The Lead-Selling Layer: Online Review Platforms
A third pattern Visibility Drip flagged — though the agency notes it's less severe than the utility and retail cases — involves online review platforms like HomeStars. Visibility Drip's research describes a model where local trades pay listing fees to be on the platform, link out to HomeStars with accreditation badges that pass domain authority back to the platform, and then find the platform using that authority to outrank them in search and resell leads back to the same businesses paying listing fees.

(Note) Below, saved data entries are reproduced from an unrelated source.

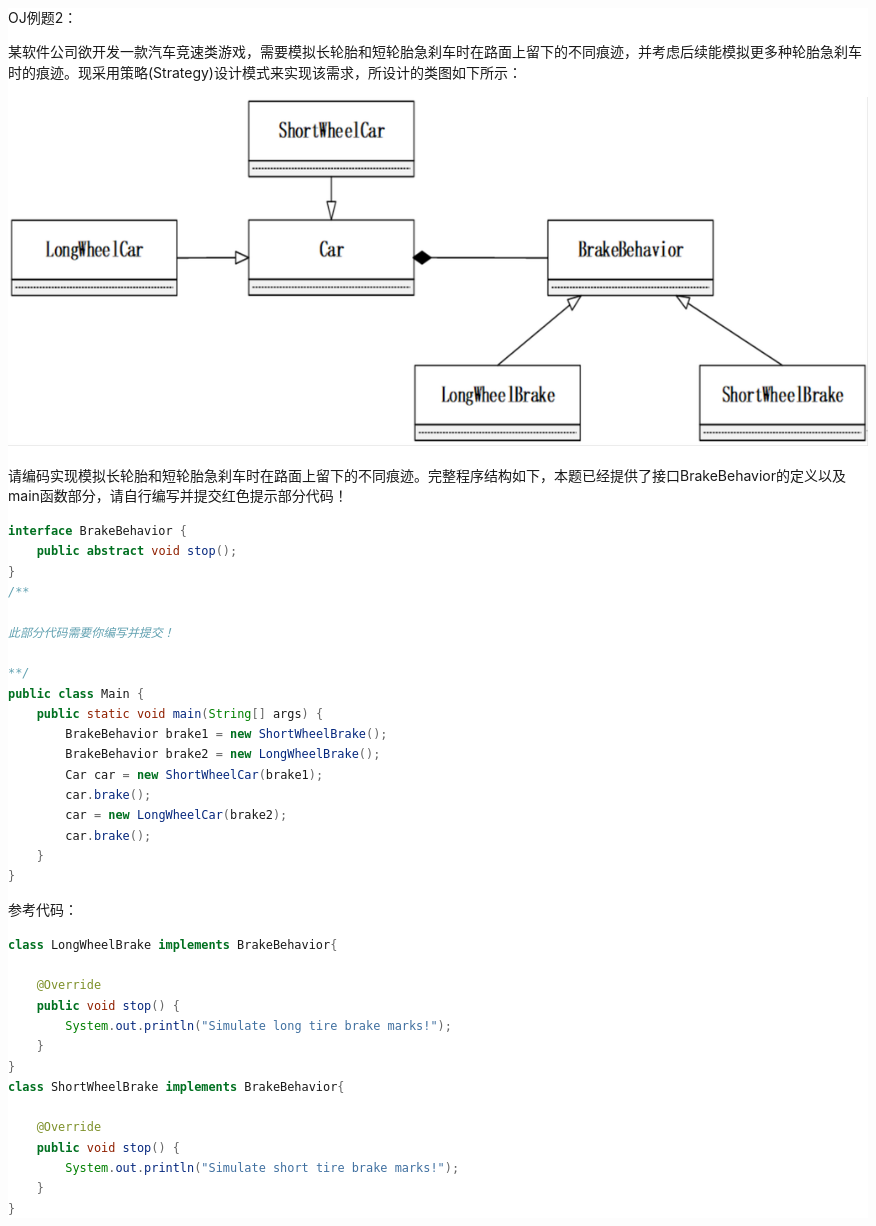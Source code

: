 

OJ例题2：

某软件公司欲开发一款汽车竞速类游戏，需要模拟长轮胎和短轮胎急刹车时在路面上留下的不同痕迹，并考虑后续能模拟更多种轮胎急刹车时的痕迹。现采用策略(Strategy)设计模式来实现该需求，所设计的类图如下所示：

![image-20241231171629809](./assets/image-20241231171629809.png)

请编码实现模拟长轮胎和短轮胎急刹车时在路面上留下的不同痕迹。完整程序结构如下，本题已经提供了接口BrakeBehavior的定义以及main函数部分，请自行编写并提交红色提示部分代码！

```java
interface BrakeBehavior {
    public abstract void stop();
}
/**

此部分代码需要你编写并提交！

**/
public class Main {
    public static void main(String[] args) {
        BrakeBehavior brake1 = new ShortWheelBrake();
        BrakeBehavior brake2 = new LongWheelBrake();
        Car car = new ShortWheelCar(brake1);
        car.brake();
        car = new LongWheelCar(brake2);
        car.brake();
    }
}
```



参考代码：

```java
class LongWheelBrake implements BrakeBehavior{

    @Override
    public void stop() {
        System.out.println("Simulate long tire brake marks!");
    }
}
class ShortWheelBrake implements BrakeBehavior{

    @Override
    public void stop() {
        System.out.println("Simulate short tire brake marks!");
    }
}
```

The agency contrasts this with the BBB and Alberta Allied Roofing Association, which pass leads to listed members for free.

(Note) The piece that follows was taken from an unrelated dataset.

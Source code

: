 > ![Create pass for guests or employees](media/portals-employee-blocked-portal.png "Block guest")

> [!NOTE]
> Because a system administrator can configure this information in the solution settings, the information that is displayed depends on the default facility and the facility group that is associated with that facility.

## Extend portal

What Calgary SMBs Can Do About It
Visibility Drip's findings include a practical playbook for Alberta SMBs competing against internal parasite SEO. The agency's recommendations focus on four things: avoiding generic AI content, choosing a CMS proven to rank in Calgary's local SERPs (Visibility Drip's parallel study of 583 Calgary websites found WordPress dominates 69% of top rankings), replacing stock photography with real jobsite imagery, and continuously building backlinks to grow domain authority. The reasoning is that big brands win on authority but lose on first-hand experience signals — and Google's E-E-A-T framework increasingly rewards the latter.

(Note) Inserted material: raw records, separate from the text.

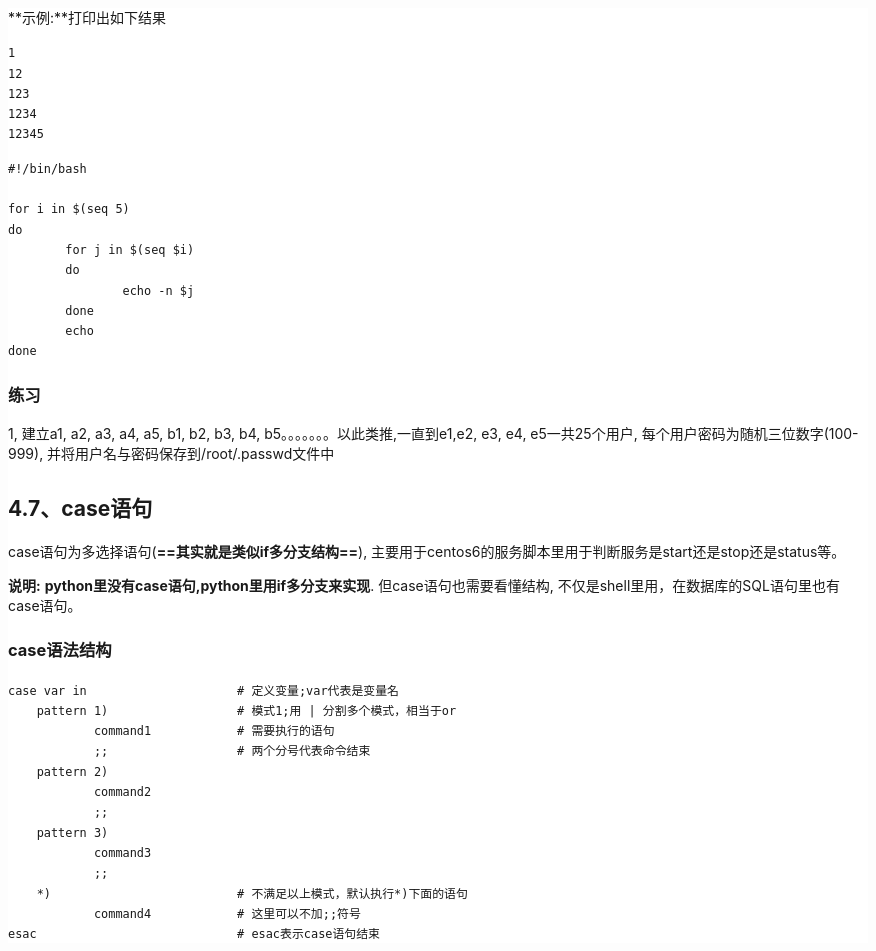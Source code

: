 **示例:**打印出如下结果

```shell
1
12
123
1234
12345
```

```shell
#!/bin/bash

for i in $(seq 5)
do
       	for j in $(seq $i)
        do
                echo -n $j
        done
        echo
done
```



### 练习

1, 建立a1, a2, a3, a4, a5, b1, b2, b3, b4, b5。。。。。。。以此类推,一直到e1,e2, e3, e4, e5一共25个用户, 每个用户密码为随机三位数字(100-999), 并将用户名与密码保存到/root/.passwd文件中

```shell

```



## 4.7、case语句

case语句为多选择语句(**==其实就是类似if多分支结构==**), 主要用于centos6的服务脚本里用于判断服务是start还是stop还是status等。 

**说明:** **python里没有case语句,python里用if多分支来实现**. 但case语句也需要看懂结构, 不仅是shell里用，在数据库的SQL语句里也有case语句。

### **case语法结构**

```shell
case var in            			# 定义变量;var代表是变量名
	pattern 1)              	# 模式1;用 | 分割多个模式，相当于or
    		command1            # 需要执行的语句
    		;;                  # 两个分号代表命令结束
	pattern 2)
   			command2
    		;;
	pattern 3)
    		command3
    		;;
	*)              			# 不满足以上模式，默认执行*)下面的语句
    		command4			# 这里可以不加;;符号
esac							# esac表示case语句结束
```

Visibility Drip's underlying argument is that Alberta SMBs, particularly Calgary ones, already have unusually mature SEO foundations relative to other Canadian markets — meaning the gap between local trades and the brands stealing their traffic is closeable, but only with deliberate investment in the trust signals that big brands structurally can't fake.
The Bigger Picture
The phenomenon Visibility Drip has named — internal parasite SEO — sits in a regulatory grey zone. It's legal. It may or may not violate Google's site reputation abuse policy depending on how strictly the policy is interpreted. And it's growing: utility companies, retailers, and review platforms are increasingly recognizing that their existing domain authority is a monetizable asset they can point at any vertical with buyer intent. For Alberta SMBs, the takeaway from Visibility Drip's research isn't that the practice can be stopped. It's that local businesses now need to understand it exists, recognize when it's affecting their visibility, and build the kind of first-hand authority signals that algorithms still reward.